Big Data has inundated companies, and though all of the charts, statistics, and prolific data sets give us guides on customer behavior, data can also confuse and obscure the real issues.
As market researchers, it’s our job to help companies make sense of the Big Data, and we do this by understanding what questions to ask. Yes, we do generate more data in our research, but once we’ve identified the essential questions, the data comes into focus.
Let’s explore the essential questions that every company should be asking, and we’ll discuss how market research helps you answer these questions.
Essential business question #1: What is the actual question?
When you are confronted with reams of data, charts, and piles of research, take a step back. Instead of asking what it all means, you need to first know what you’re asking for. What is the single-most essential business problem that you’re trying to solve by having access to your Big Data? This sounds straightforward, right? Yet time and time again, we see companies impressed by their amount of data, yet they remain paralyzed in constructing anything meaningful from it because they simply haven’t started at the beginning.
And what is the beginning?
Your essential business question. It could be “What will our customers think about this new product offering?”
“What effect will this price increase have on sales?”
Your essential question isn’t rocket science. Yet so often in business, we lose focus of the actual issue we’re working on because our Big Data takes center stage. We miss the very matter that all of our information is supposed to solve because we lose sight of the real business concerns in light of statistics that may or may not even be relevant to the actual business driver.
Essential business question #2: What do your customers think about ____ (fill in the blank)
Once you know what your essential business question is, you will be able to pinpoint the relevant information that your data set is designed to solve. Step two is to then turn to how your essential question affects your customers.
In business, your focus needs to remain on your customers. How does your product design affect how your customers will perceive and use the product? How does the pricing increase (which may be fantastic for your bottom line, but that’s irrelevant to what customers think) change your customers’ perception of the product? How does your more efficient logistical solution ultimately affect how the customers will receive the product?
Business issues, unfortunately, generally boil down to profit margins, logistics, and infrastructure, but they don’t consider the customers’ perspective enough.
And if you are selling to customers (which 99% of companies are), you simply can’t ignore question #2.
Essential business question #3: What critical information will keep your business out of danger?

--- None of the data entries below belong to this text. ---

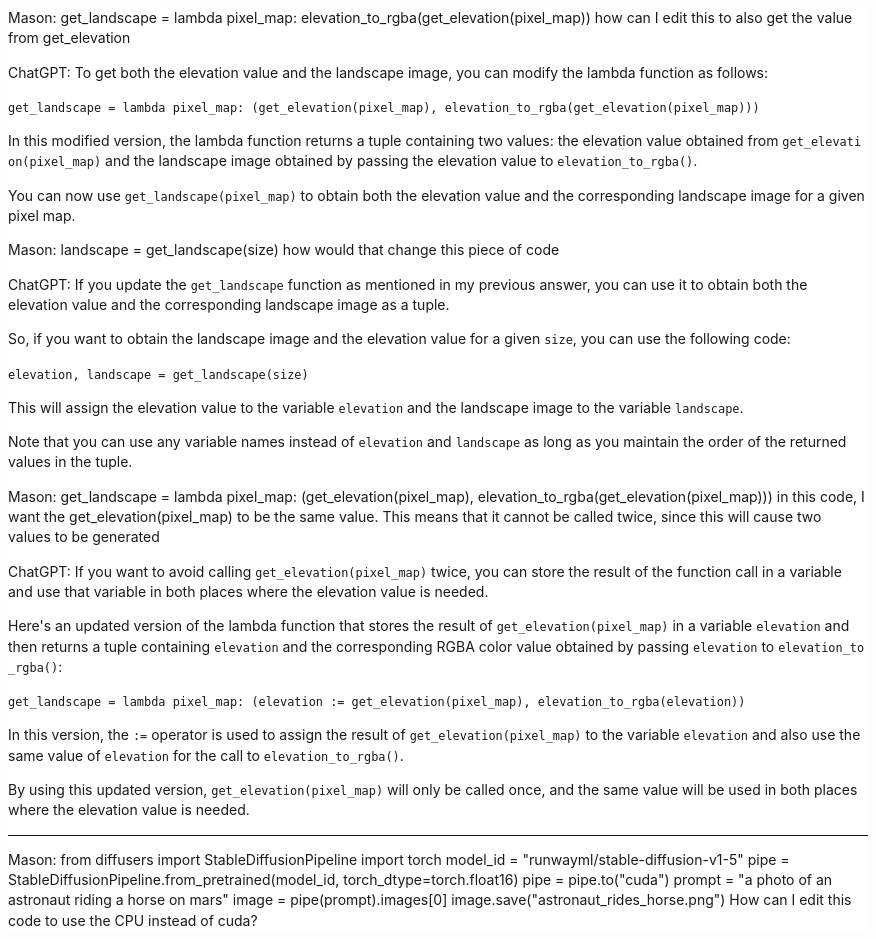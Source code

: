 Mason: get_landscape = lambda pixel_map: elevation_to_rgba(get_elevation(pixel_map)) how can I edit this to also get the value from get_elevation

ChatGPT: To get both the elevation value and the landscape image, you can modify the lambda function as follows:

`get_landscape = lambda pixel_map: (get_elevation(pixel_map), elevation_to_rgba(get_elevation(pixel_map)))`

In this modified version, the lambda function returns a tuple containing two values: the elevation value obtained from `get_elevation(pixel_map)` and the landscape image obtained by passing the elevation value to `elevation_to_rgba()`.

You can now use `get_landscape(pixel_map)` to obtain both the elevation value and the corresponding landscape image for a given pixel map.

Mason: landscape = get_landscape(size) how would that change this piece of code

ChatGPT: If you update the `get_landscape` function as mentioned in my previous answer, you can use it to obtain both the elevation value and the corresponding landscape image as a tuple.

So, if you want to obtain the landscape image and the elevation value for a given `size`, you can use the following code:

`elevation, landscape = get_landscape(size)`

This will assign the elevation value to the variable `elevation` and the landscape image to the variable `landscape`.

Note that you can use any variable names instead of `elevation` and `landscape` as long as you maintain the order of the returned values in the tuple.

Mason: get_landscape = lambda pixel_map: (get_elevation(pixel_map), elevation_to_rgba(get_elevation(pixel_map))) in this code, I want the get_elevation(pixel_map) to be the same value. This means that it cannot be called twice, since this will cause two values to be generated

ChatGPT: If you want to avoid calling `get_elevation(pixel_map)` twice, you can store the result of the function call in a variable and use that variable in both places where the elevation value is needed.

Here's an updated version of the lambda function that stores the result of `get_elevation(pixel_map)` in a variable `elevation` and then returns a tuple containing `elevation` and the corresponding RGBA color value obtained by passing `elevation` to `elevation_to_rgba()`:

`get_landscape = lambda pixel_map: (elevation := get_elevation(pixel_map), elevation_to_rgba(elevation))`

In this version, the `:=` operator is used to assign the result of `get_elevation(pixel_map)` to the variable `elevation` and also use the same value of `elevation` for the call to `elevation_to_rgba()`.

By using this updated version, `get_elevation(pixel_map)` will only be called once, and the same value will be used in both places where the elevation value is needed.

-----------------------------------------------------------------------------

Mason: from diffusers import StableDiffusionPipeline import torch model_id = "runwayml/stable-diffusion-v1-5" pipe = StableDiffusionPipeline.from_pretrained(model_id, torch_dtype=torch.float16) pipe = pipe.to("cuda") prompt = "a photo of an astronaut riding a horse on mars" image = pipe(prompt).images[0] image.save("astronaut_rides_horse.png") How can I edit this code to use the CPU instead of cuda?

The third essential question you need to ask is this: What information must you know to keep your business out of trouble? Perhaps it’s a trend in the marketplace, such as the growth of your main competitor. It could be customer preferences and subtle changes in buying behavior. Your business will have its unique challenges, so you absolutely must identify what to track that could negatively affect your business if it changes.
There will be all sorts of markers from your data sets that could indicate trouble, but there will likely be a few select numbers that you absolutely must pay attention to. This concept, as well, sounds straightforward, but keep in mind that it’s commonly lost in Big Data sets as companies lose sight of the numbers that indicate actual threats to their business’ vitality.
How to answer the three essential business questions
We hate to be the ones to break the news, but no amount of data crunching will truly help you answer the questions outlined here. You first need to identify what questions to ask, and then segment out who will be your beacon in answering these essential questions.
Enter: Market research.
In market research, our job is to take a step back, look at your business objectively, and drill down into the essential questions. We will examine your data, talk to your team, and come up with the essential question(s), which we then use as our guide to build a qualitative and quantitative market study design. Once we know what problem we’re trying to solve, we can then move into the second essential question, which is figuring out what your customers think. Through focus groups, in-depth interviews, or ethnographic research, we’ll spend some quality time figuring out how your customers perceive the business change you’re attempting, and we’ll be able to more effectively answer essential question #1 through their perspective.
Finally, we’ll work with you to understand business threats and critical business data (essential question #3), by doing a comprehensive competitive analysis, larger market analysis, and SWOT analysis with your team.
Your data – in all of it’s Big glory – will suddenly make a lot more sense, giving you the ability to strategize effectively without drowning in unessential numbers.